Cassius Dio 44, 3 meint dazu, was die Ursache von Caesars Tod war, er habe sich nicht völlig schuldlos Anfeindung zugezogen, außer insoweit, dass die Senatoren selbst ihn durch die Neuheit und Übertreibungen der Ehrungen erhoben und stolz machten und ihn dann tadelten  und verleumdeten, wie gern er sie annahm und stolt wurde, denn auch Caesar beging Fehler, nahm einige der Beschlüsse an, weil er überzeugt war, sie zu verdienen, am meisten aber gingen die zur Beschuldigung weiter, die angefangen hatten, Caesar zu ehren als einen, der es verdient habe. Caesar habe nicht gewagt, alles zu verschmähen, um nicht für hochmütig gehalten zu werden, und konnte beim Annehmen nicht sicher sein.
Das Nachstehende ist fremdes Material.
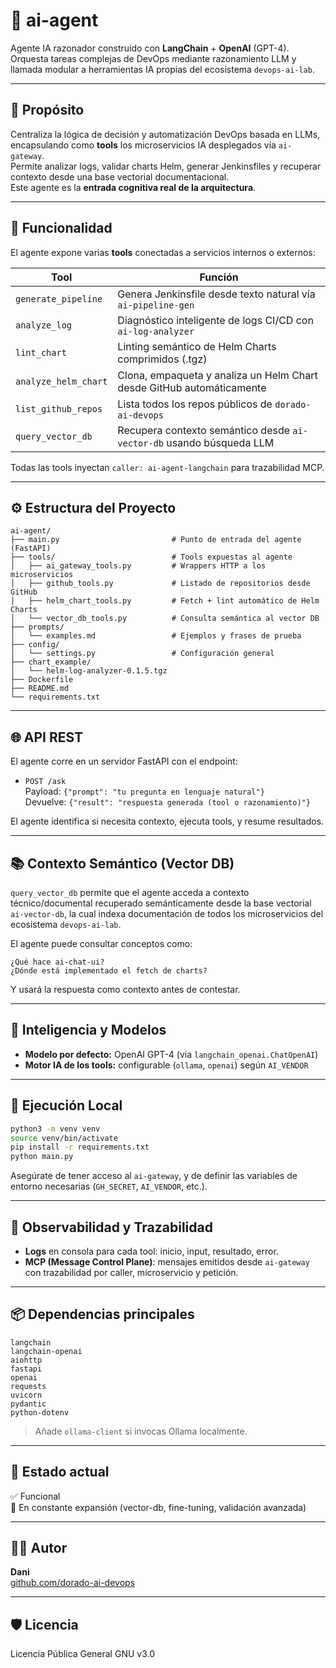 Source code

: 
# 🧠 ai-agent

Agente IA razonador construido con **LangChain** + **OpenAI** (GPT-4).  
Orquesta tareas complejas de DevOps mediante razonamiento LLM y llamada modular a herramientas IA propias del ecosistema `devops-ai-lab`.

---

## 🎯 Propósito

Centraliza la lógica de decisión y automatización DevOps basada en LLMs, encapsulando como **tools** los microservicios IA desplegados vía `ai-gateway`.  
Permite analizar logs, validar charts Helm, generar Jenkinsfiles y recuperar contexto desde una base vectorial documentacional.  
Este agente es la **entrada cognitiva real de la arquitectura**.

---

## 🔧 Funcionalidad

El agente expone varias **tools** conectadas a servicios internos o externos:

| Tool                    | Función                                                                 |
|-------------------------|-------------------------------------------------------------------------|
| `generate_pipeline`     | Genera Jenkinsfile desde texto natural vía `ai-pipeline-gen`            |
| `analyze_log`           | Diagnóstico inteligente de logs CI/CD con `ai-log-analyzer`             |
| `lint_chart`            | Linting semántico de Helm Charts comprimidos (.tgz)                     |
| `analyze_helm_chart`    | Clona, empaqueta y analiza un Helm Chart desde GitHub automáticamente   |
| `list_github_repos`     | Lista todos los repos públicos de `dorado-ai-devops`                    |
| `query_vector_db`       | Recupera contexto semántico desde `ai-vector-db` usando búsqueda LLM    |

Todas las tools inyectan `caller: ai-agent-langchain` para trazabilidad MCP.

---

## ⚙️ Estructura del Proyecto

```
ai-agent/
├── main.py                         # Punto de entrada del agente (FastAPI)
├── tools/                          # Tools expuestas al agente
│   ├── ai_gateway_tools.py         # Wrappers HTTP a los microservicios
│   ├── github_tools.py             # Listado de repositorios desde GitHub
│   ├── helm_chart_tools.py         # Fetch + lint automático de Helm Charts
│   └── vector_db_tools.py          # Consulta semántica al vector DB
├── prompts/
│   └── examples.md                 # Ejemplos y frases de prueba
├── config/
│   └── settings.py                 # Configuración general
├── chart_example/
│   └── helm-log-analyzer-0.1.5.tgz
├── Dockerfile
├── README.md
└── requirements.txt
```

---

## 🌐 API REST

El agente corre en un servidor FastAPI con el endpoint:

- `POST /ask`  
  Payload: `{"prompt": "tu pregunta en lenguaje natural"}`  
  Devuelve: `{"result": "respuesta generada (tool o razonamiento)"}`

El agente identifica si necesita contexto, ejecuta tools, y resume resultados.

---

## 📚 Contexto Semántico (Vector DB)

`query_vector_db` permite que el agente acceda a contexto técnico/documental recuperado semánticamente desde la base vectorial `ai-vector-db`, la cual indexa documentación de todos los microservicios del ecosistema `devops-ai-lab`.

El agente puede consultar conceptos como:

```
¿Qué hace ai-chat-ui?
¿Dónde está implementado el fetch de charts?
```

Y usará la respuesta como contexto antes de contestar.

---

## 🧠 Inteligencia y Modelos

- **Modelo por defecto:** OpenAI GPT-4 (via `langchain_openai.ChatOpenAI`)
- **Motor IA de los tools:** configurable (`ollama`, `openai`) según `AI_VENDOR`

---

## 🚀 Ejecución Local

```bash
python3 -m venv venv
source venv/bin/activate
pip install -r requirements.txt
python main.py
```

Asegúrate de tener acceso al `ai-gateway`, y de definir las variables de entorno necesarias (`GH_SECRET`, `AI_VENDOR`, etc.).

---

## 🔎 Observabilidad y Trazabilidad

- **Logs** en consola para cada tool: inicio, input, resultado, error.
- **MCP (Message Control Plane)**: mensajes emitidos desde `ai-gateway` con trazabilidad por caller, microservicio y petición.

---

## 📦 Dependencias principales

```text
langchain
langchain-openai
aiohttp
fastapi
openai
requests
uvicorn
pydantic
python-dotenv
```

> Añade `ollama-client` si invocas Ollama localmente.

---

## 📌 Estado actual

✅ Funcional  
🧪 En constante expansión (vector-db, fine-tuning, validación avanzada)

---

## 👨‍💻 Autor

**Dani**  
[github.com/dorado-ai-devops](https://github.com/dorado-ai-devops)

---

## 🛡 Licencia

Licencia Pública General GNU v3.0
Denn ein Übermaß der Ehrungen und Lobpreisungen macht auch die sehr Besonnenen stolzer, besonders wenn diese wahrhaftig zu entstehen scheinen.

Cassius Dio 44, 4 zählt Ehrungen auf, darunter, ihn »Vater des Vaterlandes« (pater patriae) zu nennen und ihn (den Titel oder seine Abbildung als Porträt?) auf die Münzen zu prägen (Cassius Dio 44, 4, 4).

eine zusammenfassende Darstellung zu Ehrungen Caesars:  

Martin Jehne, Der Staat des Dictators Caesar. Böhlau : Köln ; Wien, 1987 (Passauer historische Forschungen ; Band 3), S. 191 - 220

Buccus2282 
Fragesteller
 16.12.2023, 10:01

Vielen herzlichen Dank für die große Mühe!